Anastasy Vonsiatsky

From Wikipedia, the free encyclopedia
Anastase Andreivitch Vonsiatsky
Anastasy Vonsyatsky.jpg
Personal details
Born(1898-06-12)June 12, 1898
Warsaw, Russian Empire
DiedFebruary 5, 1965(1965-02-05) (aged 66)
St. Petersburg, Florida, United States
Spouse(s)
Lyuba Murmosky
(m. 1920; annul. 1922)

Marion Buckingham Ream
(m. 1922; sep. 1952)
Children2
ResidenceQuinnatisset Farm, Putnam, Connecticut, U.S.
Signature

Anastasy Andreyevich Vonsyatsky (Russian: Анаста́сий Андре́евич Вонся́цкий, Polish: Anastazy Wąsiacki; June 12, 1898 – February 5, 1965), better known in the United States as Anastase Andreivitch Vonsiatsky, was a Russian anti-Bolshevik émigré and fascist leader based in the United States from the 1920s.

He became a naturalized American citizen while leading a splinter far-right organization, the Russian National Revolutionary Labor and Workers Peasant Party of Fascists.
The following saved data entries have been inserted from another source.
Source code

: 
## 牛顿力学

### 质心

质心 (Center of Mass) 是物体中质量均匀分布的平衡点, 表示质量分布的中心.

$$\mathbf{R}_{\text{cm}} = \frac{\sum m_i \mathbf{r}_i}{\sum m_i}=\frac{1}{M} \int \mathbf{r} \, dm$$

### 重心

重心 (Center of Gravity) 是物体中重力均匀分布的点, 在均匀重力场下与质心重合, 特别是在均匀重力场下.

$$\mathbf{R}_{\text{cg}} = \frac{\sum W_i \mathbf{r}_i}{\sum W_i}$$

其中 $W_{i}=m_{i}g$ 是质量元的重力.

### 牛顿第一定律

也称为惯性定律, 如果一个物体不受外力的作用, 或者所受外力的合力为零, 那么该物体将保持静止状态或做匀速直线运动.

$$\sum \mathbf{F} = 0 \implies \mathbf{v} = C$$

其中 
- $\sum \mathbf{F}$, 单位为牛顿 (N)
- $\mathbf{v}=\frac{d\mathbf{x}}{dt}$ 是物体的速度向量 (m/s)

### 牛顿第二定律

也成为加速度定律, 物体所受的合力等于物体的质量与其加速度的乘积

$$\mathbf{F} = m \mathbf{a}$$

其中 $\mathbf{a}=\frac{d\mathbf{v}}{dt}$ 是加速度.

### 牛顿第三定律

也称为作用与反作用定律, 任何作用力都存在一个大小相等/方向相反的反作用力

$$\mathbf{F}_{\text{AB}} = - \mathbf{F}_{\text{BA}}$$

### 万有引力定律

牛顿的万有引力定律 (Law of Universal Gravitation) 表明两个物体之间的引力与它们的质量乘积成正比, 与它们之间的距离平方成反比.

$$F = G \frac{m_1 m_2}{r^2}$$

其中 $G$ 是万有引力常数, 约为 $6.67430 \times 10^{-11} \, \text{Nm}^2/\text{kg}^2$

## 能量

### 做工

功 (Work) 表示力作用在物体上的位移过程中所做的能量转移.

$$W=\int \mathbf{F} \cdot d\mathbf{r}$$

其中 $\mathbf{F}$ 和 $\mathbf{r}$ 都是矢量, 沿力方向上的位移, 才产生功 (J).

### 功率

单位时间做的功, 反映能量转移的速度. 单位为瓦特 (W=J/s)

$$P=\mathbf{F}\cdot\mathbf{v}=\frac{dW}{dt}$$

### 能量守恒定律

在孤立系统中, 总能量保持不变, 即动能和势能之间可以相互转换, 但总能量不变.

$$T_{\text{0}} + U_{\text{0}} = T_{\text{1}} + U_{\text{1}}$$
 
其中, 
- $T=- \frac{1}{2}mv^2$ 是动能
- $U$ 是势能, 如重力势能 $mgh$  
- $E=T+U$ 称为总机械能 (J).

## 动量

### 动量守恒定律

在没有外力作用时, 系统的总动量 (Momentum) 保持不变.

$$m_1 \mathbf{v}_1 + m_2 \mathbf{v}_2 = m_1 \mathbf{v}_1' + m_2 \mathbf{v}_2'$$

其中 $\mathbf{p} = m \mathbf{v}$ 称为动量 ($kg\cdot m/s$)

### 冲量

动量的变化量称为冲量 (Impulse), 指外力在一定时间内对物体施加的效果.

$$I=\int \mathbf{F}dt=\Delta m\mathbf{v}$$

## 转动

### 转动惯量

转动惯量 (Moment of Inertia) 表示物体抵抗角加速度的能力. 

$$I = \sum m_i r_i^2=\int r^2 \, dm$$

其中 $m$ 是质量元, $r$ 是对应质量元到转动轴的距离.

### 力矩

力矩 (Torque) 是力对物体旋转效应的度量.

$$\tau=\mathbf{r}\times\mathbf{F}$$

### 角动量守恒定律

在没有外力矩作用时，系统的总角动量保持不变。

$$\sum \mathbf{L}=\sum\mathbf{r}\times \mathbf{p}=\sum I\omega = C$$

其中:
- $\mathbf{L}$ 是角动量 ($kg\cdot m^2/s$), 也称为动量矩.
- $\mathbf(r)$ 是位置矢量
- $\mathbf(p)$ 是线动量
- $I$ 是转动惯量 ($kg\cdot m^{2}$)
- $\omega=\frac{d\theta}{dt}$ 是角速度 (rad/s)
The headquarters of the RFO were based in Putnam, Connecticut. Vonsyatsky was charged with the support of secret contacts with agents of Nazi Germany and arrested by the FBI in 1942, following the United States' entry into war with Germany and Japan. Released early from prison in 1946, Vonsyatsky lived out the remainder of his life in the United States. He died in St. Petersburg, Florida, in 1965.

Early life[]

Anastasy Andreyevich Vonsyatsky was born in Warsaw, Poland (then part of the Russian Empire).[1] His family, though Polish in origin, was known for its long devotion to the Russian czars; one of Vonsyatsky's paternal great-grandfather had been handed a titled estate from the Romanovs.[2] His father, Andrei Nikolaevich,[1] was an army officer assassinated at a Radom office of the Imperial Gendarmes by a Polish revolutionary in 1910.[2] His mother was Nina Anastasievna Plyuschevskaya.[1]

Vonsyatsky was educated at a military prep school in Moscow and the Emperor Nicholas II Cavalry Academy in Saint Petersburg, Russia.[1]

Military career[]

Vonsyatsky embarked upon a military career in the Imperial Russian Army during the reign of Nicholas II.[2] After the revolutionary events of October 1917, which brought the Leninist Bolsheviks to power and climaxed in the protracted Russian Civil War of 1917-1923, Vonsyatsky, newly admitted to St. Petersburg as a military cadet, took part in the anti-Bolshevik opposition and served in the counter-revolutionary White movement, first seeing action against the Red Army at Rostov.[2] Leaving the White Army's stronghold in the Crimean Peninsula with the departing forces of General Wrangel, he was evacuated to western Europe in 1920.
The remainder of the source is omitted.